• _Extracted data_:

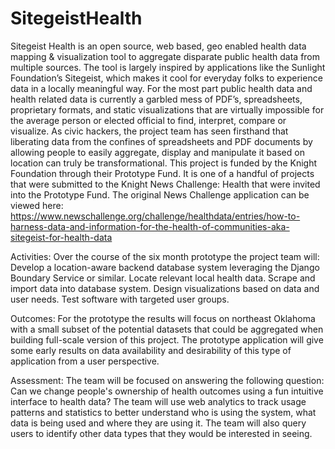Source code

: SitegeistHealth
===============
Sitegeist Health is an open source, web based, geo enabled health data mapping & visualization tool to aggregate disparate public health data from multiple sources. The tool is largely inspired by applications like the Sunlight Foundation’s Sitegeist, which makes it cool for everyday folks to experience data in a locally meaningful way. For the most part public health data and health related data is currently a garbled mess of PDF’s, spreadsheets, proprietary formats, and static visualizations that are virtually impossible for the average person or elected official to find, interpret, compare or visualize. As civic hackers, the project team has seen firsthand that liberating data from the confines of spreadsheets and PDF documents by allowing people to easily aggregate, display and manipulate it based on location can truly be transformational. This project is funded by the Knight Foundation through their Prototype Fund. It is one of a handful of projects that were submitted to the Knight News Challenge: Health that were invited into the Prototype Fund. The original News Challenge application can be viewed here: https://www.newschallenge.org/challenge/healthdata/entries/how-to-harness-data-and-information-for-the-health-of-communities-aka-sitegeist-for-health-data

Activities: Over the course of the six month prototype the project team will: Develop a location-aware backend database system leveraging the Django Boundary Service or similar. Locate relevant local health data. Scrape and import data into database system. Design visualizations based on data and user needs. Test software with targeted user groups.

Outcomes: For the prototype the results will focus on northeast Oklahoma with a small subset of the potential datasets that could be aggregated when building full-scale version of this project. The prototype application will give some early results on data availability and desirability of this type of application from a user perspective.

Assessment: The team will be focused on answering the following question: Can we change people's ownership of health outcomes using a fun intuitive interface to health data? The team will use web analytics to track usage patterns and statistics to better understand who is using the system, what data is being used and where they are using it. The team will also query users to identify other data types that they would be interested in seeing.

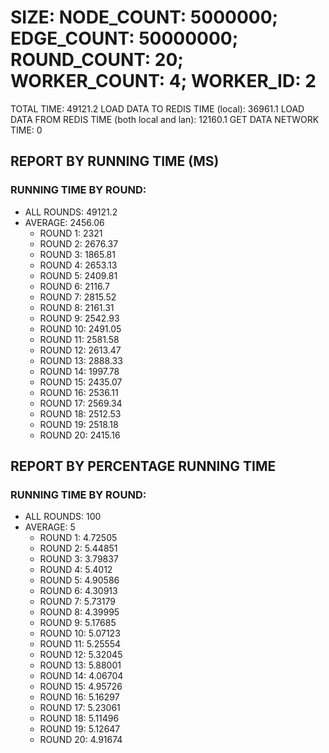 
# SIZE: NODE_COUNT: 5000000; EDGE_COUNT: 50000000; ROUND_COUNT: 20; WORKER_COUNT: 4; WORKER_ID: 2
 TOTAL TIME: 49121.2
 LOAD DATA TO REDIS TIME (local): 36961.1
 LOAD DATA FROM REDIS TIME (both local and lan): 12160.1
 GET DATA NETWORK TIME: 0

## REPORT BY RUNNING TIME (MS)

 ### RUNNING TIME BY ROUND:

  + ALL ROUNDS: 49121.2
  + AVERAGE: 2456.06
     + ROUND 1: 2321
     + ROUND 2: 2676.37
     + ROUND 3: 1865.81
     + ROUND 4: 2653.13
     + ROUND 5: 2409.81
     + ROUND 6: 2116.7
     + ROUND 7: 2815.52
     + ROUND 8: 2161.31
     + ROUND 9: 2542.93
     + ROUND 10: 2491.05
     + ROUND 11: 2581.58
     + ROUND 12: 2613.47
     + ROUND 13: 2888.33
     + ROUND 14: 1997.78
     + ROUND 15: 2435.07
     + ROUND 16: 2536.11
     + ROUND 17: 2569.34
     + ROUND 18: 2512.53
     + ROUND 19: 2518.18
     + ROUND 20: 2415.16

## REPORT BY PERCENTAGE RUNNING TIME

 ### RUNNING TIME BY ROUND:

  + ALL ROUNDS: 100
  + AVERAGE: 5
     + ROUND 1: 4.72505
     + ROUND 2: 5.44851
     + ROUND 3: 3.79837
     + ROUND 4: 5.4012
     + ROUND 5: 4.90586
     + ROUND 6: 4.30913
     + ROUND 7: 5.73179
     + ROUND 8: 4.39995
     + ROUND 9: 5.17685
     + ROUND 10: 5.07123
     + ROUND 11: 5.25554
     + ROUND 12: 5.32045
     + ROUND 13: 5.88001
     + ROUND 14: 4.06704
     + ROUND 15: 4.95726
     + ROUND 16: 5.16297
     + ROUND 17: 5.23061
     + ROUND 18: 5.11496
     + ROUND 19: 5.12647
     + ROUND 20: 4.91674

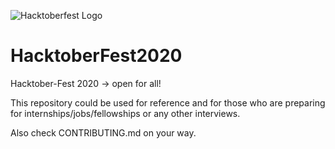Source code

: ![Hacktoberfest Logo](https://hacktoberfest.digitalocean.com/assets/HF-full-logo-b05d5eb32b3f3ecc9b2240526104cf4da3187b8b61963dd9042fdc2536e4a76c.svg)

# HacktoberFest2020
Hacktober-Fest 2020 -> open for all!

This repository could be used for reference and for those who are preparing for internships/jobs/fellowships or any other interviews.

Also check CONTRIBUTING.md on your way.
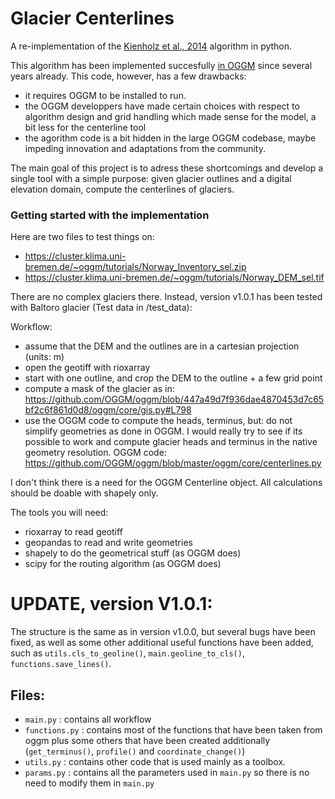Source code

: #  Glacier Centerlines

A re-implementation of the [Kienholz et al., 2014](https://tc.copernicus.org/articles/8/503/2014/) algorithm in python.

This algorithm has been implemented succesfully [in OGGM](https://docs.oggm.org/en/stable/flowlines.html) since several years already. This code, however, has a few drawbacks:
- it requires OGGM to be installed to run.
- the OGGM developpers have made certain choices with respect to algorithm design and grid handling which made sense for the model, a bit less for the centerline tool
- the agorithm code is a bit hidden in the large OGGM codebase, maybe impeding innovation and adaptations from the community.

The main goal of this project is to adress these shortcomings and develop a single tool with a simple purpose: given glacier outlines and a digital elevation domain, compute the centerlines of glaciers.

### Getting started with the implementation

Here are two files to test things on:
- https://cluster.klima.uni-bremen.de/~oggm/tutorials/Norway_Inventory_sel.zip
- https://cluster.klima.uni-bremen.de/~oggm/tutorials/Norway_DEM_sel.tif

There are no complex glaciers there. Instead, version v1.0.1 has been tested with Baltoro glacier (Test data in /test_data):

Workflow:
- assume that the DEM and the outlines are in a cartesian projection (units: m)
- open the geotiff with rioxarray
- start with one outline, and crop the DEM to the outline + a few grid point
- compute a mask of the glacier as in: https://github.com/OGGM/oggm/blob/447a49d7f936dae4870453d7c65bf2c6f861d0d8/oggm/core/gis.py#L798
- use the OGGM code to compute the heads, terminus, but: do not simplify geometries as done in OGGM. I would really try to see if its possible to work and compute glacier heads and terminus in the native geometry resolution. OGGM code: https://github.com/OGGM/oggm/blob/master/oggm/core/centerlines.py

I don't think there is a need for the OGGM Centerline object. All calculations should be doable with shapely only.

The tools you will need:

- rioxarray to read geotiff
- geopandas to read and write geometries
- shapely to do the geometrical stuff (as OGGM does)
- scipy for the routing algorithm (as OGGM does)

# UPDATE, version V1.0.1:
The structure is the same as in version v1.0.0, but several bugs have been fixed, as well as some other additional useful functions have been added, such as
`utils.cls_to_geoline()`, `main.geoline_to_cls()`, `functions.save_lines()`. 

## Files:
- `main.py` : contains all workflow
- `functions.py` : contains most of the functions that have been taken from oggm plus some others that have been created additionally (`get_terminus()`, `profile()` and `coordinate_change()`)
- `utils.py` : contains other code that is used mainly as a toolbox.
- `params.py` : contains all the parameters used in `main.py` so there is no need to modify them in `main.py`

• _Aim of the exercise_: Without the pictures, set down the lines above from the line with "ROUND 15: 4.95726" up to and including the line with "- it requires OGGM to be installed to run." exactly as they stand.

• _Task response_:
     + ROUND 15: 4.95726
     + ROUND 16: 5.16297
     + ROUND 17: 5.23061
     + ROUND 18: 5.11496
     + ROUND 19: 5.12647
     + ROUND 20: 4.91674

Source code

: ![Hacktoberfest Logo](https://hacktoberfest.digitalocean.com/assets/HF-full-logo-b05d5eb32b3f3ecc9b2240526104cf4da3187b8b61963dd9042fdc2536e4a76c.svg)

# HacktoberFest2020
Hacktober-Fest 2020 -> open for all!

This repository could be used for reference and for those who are preparing for internships/jobs/fellowships or any other interviews.

Also check CONTRIBUTING.md on your way.
Source code

: #  Glacier Centerlines

A re-implementation of the [Kienholz et al., 2014](https://tc.copernicus.org/articles/8/503/2014/) algorithm in python.

This algorithm has been implemented succesfully [in OGGM](https://docs.oggm.org/en/stable/flowlines.html) since several years already. This code, however, has a few drawbacks:
- it requires OGGM to be installed to run.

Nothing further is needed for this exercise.